» **Work required**: After finding the line with "## Beal's Conjecture" in the entries below, retype exactly each line from there through the line with "# Calmotron", including that final line.

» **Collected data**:
=== Section Start ===

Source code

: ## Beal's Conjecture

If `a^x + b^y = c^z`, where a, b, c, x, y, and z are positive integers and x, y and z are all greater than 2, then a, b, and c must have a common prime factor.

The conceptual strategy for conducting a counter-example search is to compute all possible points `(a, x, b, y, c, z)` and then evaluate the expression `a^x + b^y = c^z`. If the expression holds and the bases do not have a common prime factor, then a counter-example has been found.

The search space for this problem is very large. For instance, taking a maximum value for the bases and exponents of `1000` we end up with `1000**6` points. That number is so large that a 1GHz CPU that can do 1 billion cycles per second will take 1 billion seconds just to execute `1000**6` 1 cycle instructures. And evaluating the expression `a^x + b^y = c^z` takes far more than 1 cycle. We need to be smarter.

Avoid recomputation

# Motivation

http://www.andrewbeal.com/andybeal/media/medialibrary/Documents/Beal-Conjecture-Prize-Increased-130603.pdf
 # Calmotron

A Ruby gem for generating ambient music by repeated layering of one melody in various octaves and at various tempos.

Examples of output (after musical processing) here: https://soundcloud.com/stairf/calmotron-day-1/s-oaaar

=== Section End ===

» **Written response**:
: ## Beal's Conjecture

If `a^x + b^y = c^z`, where a, b, c, x, y, and z are positive integers and x, y and z are all greater than 2, then a, b, and c must have a common prime factor.

The conceptual strategy for conducting a counter-example search is to compute all possible points `(a, x, b, y, c, z)` and then evaluate the expression `a^x + b^y = c^z`. If the expression holds and the bases do not have a common prime factor, then a counter-example has been found.

The search space for this problem is very large. For instance, taking a maximum value for the bases and exponents of `1000` we end up with `1000**6` points. That number is so large that a 1GHz CPU that can do 1 billion cycles per second will take 1 billion seconds just to execute `1000**6` 1 cycle instructures. And evaluating the expression `a^x + b^y = c^z` takes far more than 1 cycle. We need to be smarter.

Avoid recomputation

# Motivation

http://www.andrewbeal.com/andybeal/media/medialibrary/Documents/Beal-Conjecture-Prize-Increased-130603.pdf
 # Calmotron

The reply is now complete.